Work to complete: Every line in the entries where "zeta" is found should be copied.

[Source data]

========

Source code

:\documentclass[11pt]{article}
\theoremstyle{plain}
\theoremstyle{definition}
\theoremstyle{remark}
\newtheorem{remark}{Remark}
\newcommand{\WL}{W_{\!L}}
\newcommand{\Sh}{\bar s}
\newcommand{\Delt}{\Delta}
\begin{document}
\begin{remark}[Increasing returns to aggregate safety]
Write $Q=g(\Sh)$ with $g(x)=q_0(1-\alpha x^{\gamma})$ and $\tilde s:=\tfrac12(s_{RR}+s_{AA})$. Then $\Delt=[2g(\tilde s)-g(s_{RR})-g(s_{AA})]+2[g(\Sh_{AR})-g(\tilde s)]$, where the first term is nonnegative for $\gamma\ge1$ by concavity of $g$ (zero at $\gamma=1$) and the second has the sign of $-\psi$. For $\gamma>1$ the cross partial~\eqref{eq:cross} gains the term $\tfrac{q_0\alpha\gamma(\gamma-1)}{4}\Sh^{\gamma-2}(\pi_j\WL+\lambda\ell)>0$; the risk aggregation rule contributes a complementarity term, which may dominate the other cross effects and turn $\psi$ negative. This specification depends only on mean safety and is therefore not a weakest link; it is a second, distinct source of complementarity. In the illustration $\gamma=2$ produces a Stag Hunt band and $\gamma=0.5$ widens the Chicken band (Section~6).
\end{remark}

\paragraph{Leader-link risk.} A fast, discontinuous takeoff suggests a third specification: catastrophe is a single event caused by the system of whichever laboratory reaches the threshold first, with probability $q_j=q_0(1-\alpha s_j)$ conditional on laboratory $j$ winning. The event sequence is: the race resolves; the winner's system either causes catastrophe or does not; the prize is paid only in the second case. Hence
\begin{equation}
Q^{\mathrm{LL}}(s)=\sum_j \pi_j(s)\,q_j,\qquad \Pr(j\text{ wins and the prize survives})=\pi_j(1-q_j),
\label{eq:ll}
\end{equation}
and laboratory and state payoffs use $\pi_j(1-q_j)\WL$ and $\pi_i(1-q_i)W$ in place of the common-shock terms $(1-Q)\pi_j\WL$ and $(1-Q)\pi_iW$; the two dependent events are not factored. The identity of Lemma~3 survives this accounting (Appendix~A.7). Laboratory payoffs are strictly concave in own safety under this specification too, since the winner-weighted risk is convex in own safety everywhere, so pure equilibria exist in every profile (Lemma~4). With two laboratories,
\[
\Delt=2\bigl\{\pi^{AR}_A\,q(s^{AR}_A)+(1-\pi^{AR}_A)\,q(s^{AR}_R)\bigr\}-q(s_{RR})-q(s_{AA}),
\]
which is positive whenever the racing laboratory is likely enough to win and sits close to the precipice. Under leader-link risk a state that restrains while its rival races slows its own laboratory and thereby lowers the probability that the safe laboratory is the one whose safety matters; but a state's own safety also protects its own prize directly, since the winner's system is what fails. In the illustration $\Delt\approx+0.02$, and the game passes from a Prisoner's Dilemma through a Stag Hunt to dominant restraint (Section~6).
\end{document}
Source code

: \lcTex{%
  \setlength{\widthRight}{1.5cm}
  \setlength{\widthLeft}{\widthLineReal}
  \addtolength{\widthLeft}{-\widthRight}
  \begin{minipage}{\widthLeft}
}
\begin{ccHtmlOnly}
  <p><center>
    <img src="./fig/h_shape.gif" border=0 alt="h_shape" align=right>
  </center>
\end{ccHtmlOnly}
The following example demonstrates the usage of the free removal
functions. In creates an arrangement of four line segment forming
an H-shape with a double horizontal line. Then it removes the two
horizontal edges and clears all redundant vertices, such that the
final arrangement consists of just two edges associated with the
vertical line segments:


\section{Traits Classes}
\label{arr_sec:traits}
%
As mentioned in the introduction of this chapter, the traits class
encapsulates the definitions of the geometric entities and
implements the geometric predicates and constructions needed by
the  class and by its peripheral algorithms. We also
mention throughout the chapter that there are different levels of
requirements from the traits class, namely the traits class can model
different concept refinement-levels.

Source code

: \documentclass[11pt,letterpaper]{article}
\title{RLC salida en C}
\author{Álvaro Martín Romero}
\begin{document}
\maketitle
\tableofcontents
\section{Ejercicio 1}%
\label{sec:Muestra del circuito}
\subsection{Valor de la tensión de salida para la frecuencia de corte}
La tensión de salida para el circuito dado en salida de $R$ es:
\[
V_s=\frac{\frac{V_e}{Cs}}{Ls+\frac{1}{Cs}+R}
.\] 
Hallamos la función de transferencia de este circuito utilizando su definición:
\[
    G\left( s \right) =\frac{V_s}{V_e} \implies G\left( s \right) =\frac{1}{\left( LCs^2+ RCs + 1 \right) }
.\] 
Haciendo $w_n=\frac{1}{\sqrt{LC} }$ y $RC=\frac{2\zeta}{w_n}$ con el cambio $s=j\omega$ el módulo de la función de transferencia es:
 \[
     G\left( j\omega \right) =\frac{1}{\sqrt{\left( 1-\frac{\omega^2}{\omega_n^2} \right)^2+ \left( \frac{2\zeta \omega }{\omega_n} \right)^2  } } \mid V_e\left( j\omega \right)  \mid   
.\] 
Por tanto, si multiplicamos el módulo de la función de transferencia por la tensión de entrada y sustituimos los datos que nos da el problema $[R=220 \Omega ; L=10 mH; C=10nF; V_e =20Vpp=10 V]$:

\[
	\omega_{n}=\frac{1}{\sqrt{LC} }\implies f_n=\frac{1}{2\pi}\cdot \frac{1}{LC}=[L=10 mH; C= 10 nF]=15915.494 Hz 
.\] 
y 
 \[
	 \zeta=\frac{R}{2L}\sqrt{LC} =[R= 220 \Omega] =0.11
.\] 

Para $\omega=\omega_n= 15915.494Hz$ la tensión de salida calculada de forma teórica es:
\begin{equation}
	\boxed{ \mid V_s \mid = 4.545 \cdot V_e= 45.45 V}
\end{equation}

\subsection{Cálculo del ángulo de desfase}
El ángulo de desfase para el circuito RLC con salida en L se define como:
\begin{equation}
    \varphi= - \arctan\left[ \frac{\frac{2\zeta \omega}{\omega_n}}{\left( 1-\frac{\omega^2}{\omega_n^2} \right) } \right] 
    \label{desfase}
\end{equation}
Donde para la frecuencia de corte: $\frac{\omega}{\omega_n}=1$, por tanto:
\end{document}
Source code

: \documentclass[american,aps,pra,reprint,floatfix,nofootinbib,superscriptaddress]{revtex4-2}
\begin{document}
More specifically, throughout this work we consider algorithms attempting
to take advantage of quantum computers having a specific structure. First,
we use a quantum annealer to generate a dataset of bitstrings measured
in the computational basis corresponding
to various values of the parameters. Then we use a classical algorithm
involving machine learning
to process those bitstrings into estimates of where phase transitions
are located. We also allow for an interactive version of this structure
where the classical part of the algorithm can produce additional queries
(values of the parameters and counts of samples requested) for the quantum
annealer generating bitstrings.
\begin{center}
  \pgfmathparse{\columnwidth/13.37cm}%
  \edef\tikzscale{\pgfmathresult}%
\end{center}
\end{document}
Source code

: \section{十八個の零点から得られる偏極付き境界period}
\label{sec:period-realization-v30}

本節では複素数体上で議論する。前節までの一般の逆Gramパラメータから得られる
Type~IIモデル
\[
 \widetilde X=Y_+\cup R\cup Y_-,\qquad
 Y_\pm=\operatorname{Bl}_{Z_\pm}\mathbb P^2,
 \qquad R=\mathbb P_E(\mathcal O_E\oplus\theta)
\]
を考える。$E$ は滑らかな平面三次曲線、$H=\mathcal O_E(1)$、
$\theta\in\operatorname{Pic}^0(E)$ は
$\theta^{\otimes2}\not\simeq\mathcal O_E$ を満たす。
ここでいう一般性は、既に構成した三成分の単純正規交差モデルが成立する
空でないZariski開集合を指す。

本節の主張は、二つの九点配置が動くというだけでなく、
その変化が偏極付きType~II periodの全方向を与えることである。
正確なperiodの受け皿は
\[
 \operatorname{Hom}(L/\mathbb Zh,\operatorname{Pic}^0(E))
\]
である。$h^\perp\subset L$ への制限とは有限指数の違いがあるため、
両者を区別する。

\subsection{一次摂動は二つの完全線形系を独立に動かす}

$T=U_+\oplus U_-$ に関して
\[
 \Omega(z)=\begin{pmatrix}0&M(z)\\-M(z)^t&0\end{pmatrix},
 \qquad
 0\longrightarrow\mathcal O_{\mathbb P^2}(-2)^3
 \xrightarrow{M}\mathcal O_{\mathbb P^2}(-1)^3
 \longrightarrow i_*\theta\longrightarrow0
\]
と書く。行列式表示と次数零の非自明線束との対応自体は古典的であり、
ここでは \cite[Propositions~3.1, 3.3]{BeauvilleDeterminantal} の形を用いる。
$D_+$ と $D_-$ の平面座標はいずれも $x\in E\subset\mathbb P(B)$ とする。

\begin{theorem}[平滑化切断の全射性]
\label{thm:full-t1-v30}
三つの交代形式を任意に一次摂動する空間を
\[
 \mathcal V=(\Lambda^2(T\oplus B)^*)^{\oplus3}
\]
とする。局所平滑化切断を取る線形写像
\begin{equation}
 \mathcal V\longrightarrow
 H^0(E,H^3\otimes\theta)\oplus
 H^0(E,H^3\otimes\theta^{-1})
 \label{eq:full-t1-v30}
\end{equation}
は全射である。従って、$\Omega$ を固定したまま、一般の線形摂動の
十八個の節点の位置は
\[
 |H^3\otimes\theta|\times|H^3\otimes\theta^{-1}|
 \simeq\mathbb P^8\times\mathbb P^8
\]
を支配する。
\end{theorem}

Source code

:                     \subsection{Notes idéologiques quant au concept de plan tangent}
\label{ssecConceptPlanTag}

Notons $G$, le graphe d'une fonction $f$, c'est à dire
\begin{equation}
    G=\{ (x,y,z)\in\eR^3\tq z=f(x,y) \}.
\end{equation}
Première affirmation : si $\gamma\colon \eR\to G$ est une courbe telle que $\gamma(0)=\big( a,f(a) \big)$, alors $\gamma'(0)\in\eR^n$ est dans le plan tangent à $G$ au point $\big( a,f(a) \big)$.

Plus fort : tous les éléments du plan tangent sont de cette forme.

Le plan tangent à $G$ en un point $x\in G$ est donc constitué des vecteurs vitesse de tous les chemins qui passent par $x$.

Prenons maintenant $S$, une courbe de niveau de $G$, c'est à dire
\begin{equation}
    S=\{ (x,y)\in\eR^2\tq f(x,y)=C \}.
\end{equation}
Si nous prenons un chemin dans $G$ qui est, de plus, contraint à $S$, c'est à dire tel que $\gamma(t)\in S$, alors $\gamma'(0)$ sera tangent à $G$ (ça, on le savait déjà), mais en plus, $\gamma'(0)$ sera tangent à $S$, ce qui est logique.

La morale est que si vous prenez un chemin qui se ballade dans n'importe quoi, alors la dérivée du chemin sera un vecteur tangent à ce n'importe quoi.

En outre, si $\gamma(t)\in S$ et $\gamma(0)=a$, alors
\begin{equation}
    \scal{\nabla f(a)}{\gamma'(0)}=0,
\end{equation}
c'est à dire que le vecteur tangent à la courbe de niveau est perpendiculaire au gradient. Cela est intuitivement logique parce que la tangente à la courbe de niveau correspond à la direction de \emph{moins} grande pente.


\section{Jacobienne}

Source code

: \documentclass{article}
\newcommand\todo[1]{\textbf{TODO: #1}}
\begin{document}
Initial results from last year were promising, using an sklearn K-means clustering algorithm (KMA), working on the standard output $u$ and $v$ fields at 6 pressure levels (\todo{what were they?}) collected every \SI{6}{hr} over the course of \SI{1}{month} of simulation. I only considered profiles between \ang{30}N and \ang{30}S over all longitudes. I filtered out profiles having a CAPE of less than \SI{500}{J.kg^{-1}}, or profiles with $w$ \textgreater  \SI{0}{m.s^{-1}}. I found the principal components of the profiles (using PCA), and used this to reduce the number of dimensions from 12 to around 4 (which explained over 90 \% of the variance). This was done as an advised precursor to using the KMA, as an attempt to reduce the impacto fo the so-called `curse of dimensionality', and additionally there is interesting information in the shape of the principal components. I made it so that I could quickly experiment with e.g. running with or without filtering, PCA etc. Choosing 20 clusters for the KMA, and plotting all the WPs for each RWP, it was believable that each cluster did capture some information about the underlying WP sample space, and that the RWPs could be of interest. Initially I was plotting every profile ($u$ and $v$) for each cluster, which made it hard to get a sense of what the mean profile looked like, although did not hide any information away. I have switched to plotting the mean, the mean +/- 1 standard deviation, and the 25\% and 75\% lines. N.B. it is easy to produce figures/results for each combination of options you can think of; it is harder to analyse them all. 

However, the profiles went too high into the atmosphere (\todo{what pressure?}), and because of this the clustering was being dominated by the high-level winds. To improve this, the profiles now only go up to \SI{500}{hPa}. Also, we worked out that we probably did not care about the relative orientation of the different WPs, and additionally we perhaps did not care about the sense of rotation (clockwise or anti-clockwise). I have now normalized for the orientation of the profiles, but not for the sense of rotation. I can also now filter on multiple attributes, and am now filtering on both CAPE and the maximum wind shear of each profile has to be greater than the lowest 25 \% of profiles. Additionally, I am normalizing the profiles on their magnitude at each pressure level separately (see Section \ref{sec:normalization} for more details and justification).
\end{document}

========

Answer for this exercise:
Haciendo $w_n=\frac{1}{\sqrt{LC} }$ y $RC=\frac{2\zeta}{w_n}$ con el cambio $s=j\omega$ el módulo de la función de transferencia es:
     G\left( j\omega \right) =\frac{1}{\sqrt{\left( 1-\frac{\omega^2}{\omega_n^2} \right)^2+ \left( \frac{2\zeta \omega }{\omega_n} \right)^2  } } \mid V_e\left( j\omega \right)  \mid   
	 \zeta=\frac{R}{2L}\sqrt{LC} =[R= 220 \Omega] =0.11
    \varphi= - \arctan\left[ \frac{\frac{2\zeta \omega}{\omega_n}}{\left( 1-\frac{\omega^2}{\omega_n^2} \right) } \right] 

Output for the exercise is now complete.